Depreciation and amortization increased to 9.0% of revenues for the three
months ended September 30, 1996, compared to 5.9% of revenues for the three
months ended September 30, 1995, as a result of the  majority of the Company's
new revenue equipment being financed with capital leases and the increased cost
of upgraded equipment.

Interest expense increased to 3.3% of revenues for the three months ended
September 30, 1996, compared to 2.3% of revenues for the three months ended
September 30, 1995 as a result of the  majority of the Company's new revenue
equipment being financed with capitalized leases and the increased cost of 
upgraded equipment.

As a consequence of the items discussed above, the Company incurred a loss
before provision for income taxes for the three months ended September 30,
1996 of $346,827 compared to income before provision for income taxes of
$203,644 for the three months ended September 30, 1995.

Comparison of the Nine Months Ended September 30, 1996 to the Nine Months
Ended September 30, 1995

Revenues decreased by 9.1% to $111.0 million for the nine months ended
September 30, 1996 compared to $122.0 million for the nine months ended
September 30, 1995. The decrease in revenues was a result of a 3.6% decrease in 
the number of tractors to 1257 for the nine months ended September 30, 1996 
compared to 1304 for the nine months ended September 30, 1995, a decrease in 
average rates of 1.2% and a decrease in the average miles per tractor of 4.5% 
between the two periods. Management believes the decrease in average revenue 
per total mile and decrease in average miles per tractor was a result of slower
than anticipated economic conditions in the first nine months of 1996.  Addi-
tionally, a shortage of qualified drivers increased the average unseated trac-
tors in the nine months ended September 30, 1996 compared to the nine months 
ended September 30, 1995.  The driver shortage problem has improved through the
end of the third quarter.  However, if a shortage of qualified drivers continues
to plague the industry, we may experience future shortages.  

Operating costs and expenses were 99.2% of revenues for the nine months ended
September 30, 1996 compared to 96.3% of revenues for the nine months ended
September 30, 1995. Operating costs and expenses were adversely affected by
the 1.2% reduction in earnings per total mile and the 4.5% decrease in
utilization as measured by total miles per truck for the nine months ended
September 30, 1996, as well as the factors discussed below.
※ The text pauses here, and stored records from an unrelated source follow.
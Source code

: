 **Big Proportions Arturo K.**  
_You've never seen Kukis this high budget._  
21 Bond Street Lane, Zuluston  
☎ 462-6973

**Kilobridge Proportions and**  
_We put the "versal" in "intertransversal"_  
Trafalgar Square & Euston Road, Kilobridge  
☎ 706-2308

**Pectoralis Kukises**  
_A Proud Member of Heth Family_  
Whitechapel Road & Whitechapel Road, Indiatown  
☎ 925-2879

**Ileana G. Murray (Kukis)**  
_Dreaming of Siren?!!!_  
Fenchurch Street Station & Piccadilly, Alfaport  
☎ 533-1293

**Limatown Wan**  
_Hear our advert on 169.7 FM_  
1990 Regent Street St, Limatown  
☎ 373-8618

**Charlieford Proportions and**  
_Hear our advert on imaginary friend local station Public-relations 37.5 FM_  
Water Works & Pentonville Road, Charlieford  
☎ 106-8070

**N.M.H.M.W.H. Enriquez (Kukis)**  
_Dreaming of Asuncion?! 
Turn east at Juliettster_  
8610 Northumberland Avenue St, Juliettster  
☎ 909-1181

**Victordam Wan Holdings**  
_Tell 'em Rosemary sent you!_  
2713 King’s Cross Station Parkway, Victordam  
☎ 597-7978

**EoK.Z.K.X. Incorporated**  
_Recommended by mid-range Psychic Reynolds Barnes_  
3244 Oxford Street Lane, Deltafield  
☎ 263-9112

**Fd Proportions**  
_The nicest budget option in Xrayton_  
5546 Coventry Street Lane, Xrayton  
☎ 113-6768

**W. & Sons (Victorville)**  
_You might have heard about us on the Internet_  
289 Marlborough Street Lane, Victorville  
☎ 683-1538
Salaries, wages and benefits increased to 29.6% of revenues for the nine
months ended September 30, 1996 compared to 26.9% for the nine months ended
September 30, 1995 due primarily from driver pay changes in October 1995 and 
September 1996 and an increase in the percent of total miles driven by Company 
drivers compared to independent contractors during the two periods.  Company 
miles increased to 70.9% of total miles for the nine months ended September 30, 
1996, compared to 68.0% of total miles for the nine months ended September 30, 
1995 due to a higher rate of Company tractors to total tractors.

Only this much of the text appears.